Tobin tax e soliti noti

TTaxSe ne parla poco ma può essere un punto fondamentale dal quale ripartire: la Tobin tax. Non voglio fare un excursus sulla vita di James Tobin e sul suo pensiero economico; è invece necessario ricordare ciò che segue: il professore, nobel per l’economia nel 1981, aveva pensato ad una tassa che colpisse tutte le transazioni finanziarie mondiali, eccetto i titoli di Stato. La tassa sarebbe dovuta essere quasi impercettibile per ogni singolo transazione ma moltiplicata per i miliardi di scambi avrebbe dovuto portare ad un gettito doppio rispetto alla cifra necessaria per sconfiggere la povertà assoluta nel mondo.
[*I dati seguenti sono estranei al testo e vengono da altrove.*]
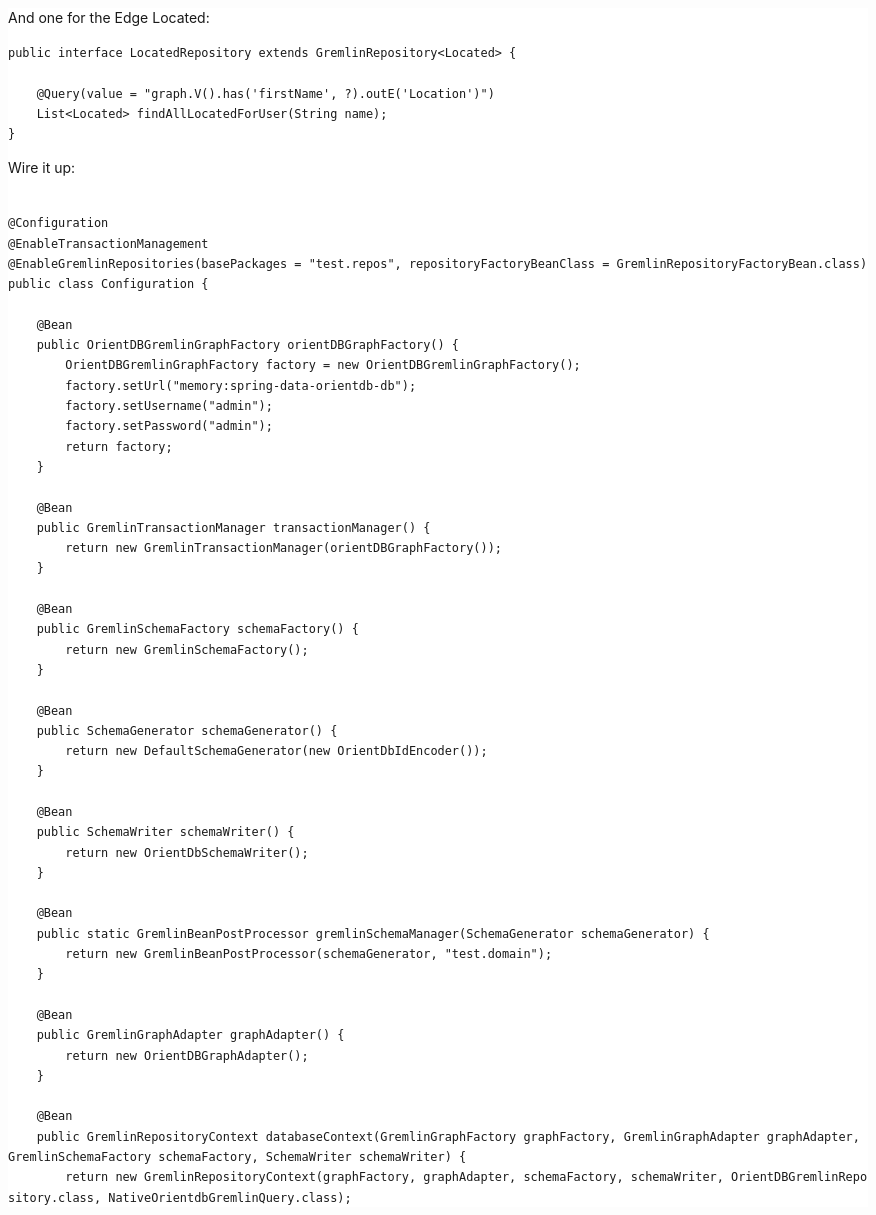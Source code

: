 And one for the Edge Located:

```
public interface LocatedRepository extends GremlinRepository<Located> {

    @Query(value = "graph.V().has('firstName', ?).outE('Location')")
    List<Located> findAllLocatedForUser(String name);
}

```

Wire it up:

```

@Configuration
@EnableTransactionManagement
@EnableGremlinRepositories(basePackages = "test.repos", repositoryFactoryBeanClass = GremlinRepositoryFactoryBean.class)
public class Configuration {

    @Bean
    public OrientDBGremlinGraphFactory orientDBGraphFactory() {
        OrientDBGremlinGraphFactory factory = new OrientDBGremlinGraphFactory();
        factory.setUrl("memory:spring-data-orientdb-db");
        factory.setUsername("admin");
        factory.setPassword("admin");
        return factory;
    }

    @Bean
    public GremlinTransactionManager transactionManager() {
        return new GremlinTransactionManager(orientDBGraphFactory());
    }

    @Bean
    public GremlinSchemaFactory schemaFactory() {
        return new GremlinSchemaFactory();
    }

    @Bean
    public SchemaGenerator schemaGenerator() {
        return new DefaultSchemaGenerator(new OrientDbIdEncoder());
    }

    @Bean
    public SchemaWriter schemaWriter() {
        return new OrientDbSchemaWriter();
    }

    @Bean
    public static GremlinBeanPostProcessor gremlinSchemaManager(SchemaGenerator schemaGenerator) {
        return new GremlinBeanPostProcessor(schemaGenerator, "test.domain");
    }

    @Bean
    public GremlinGraphAdapter graphAdapter() {
        return new OrientDBGraphAdapter();
    }

    @Bean
    public GremlinRepositoryContext databaseContext(GremlinGraphFactory graphFactory, GremlinGraphAdapter graphAdapter, GremlinSchemaFactory schemaFactory, SchemaWriter schemaWriter) {
        return new GremlinRepositoryContext(graphFactory, graphAdapter, schemaFactory, schemaWriter, OrientDBGremlinRepository.class, NativeOrientdbGremlinQuery.class);
```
I titoli di Stato sono ovviamente esclusi in quanto posseduti da fette ampissime di popolazione e in quanto necessari per rifinanziare lo Stato stesso. La tassa dunque nasce con nobili scopi: servizi pubblici migliori e gratuiti, meno tasse sui redditi bassi ed altri storici cavalli di battaglia della sinistra. Tobin infatti si è sempre detto di sinistra e con la sua tassa intendeva colpire i grandi speculatori che non portano vantaggio alla collettività.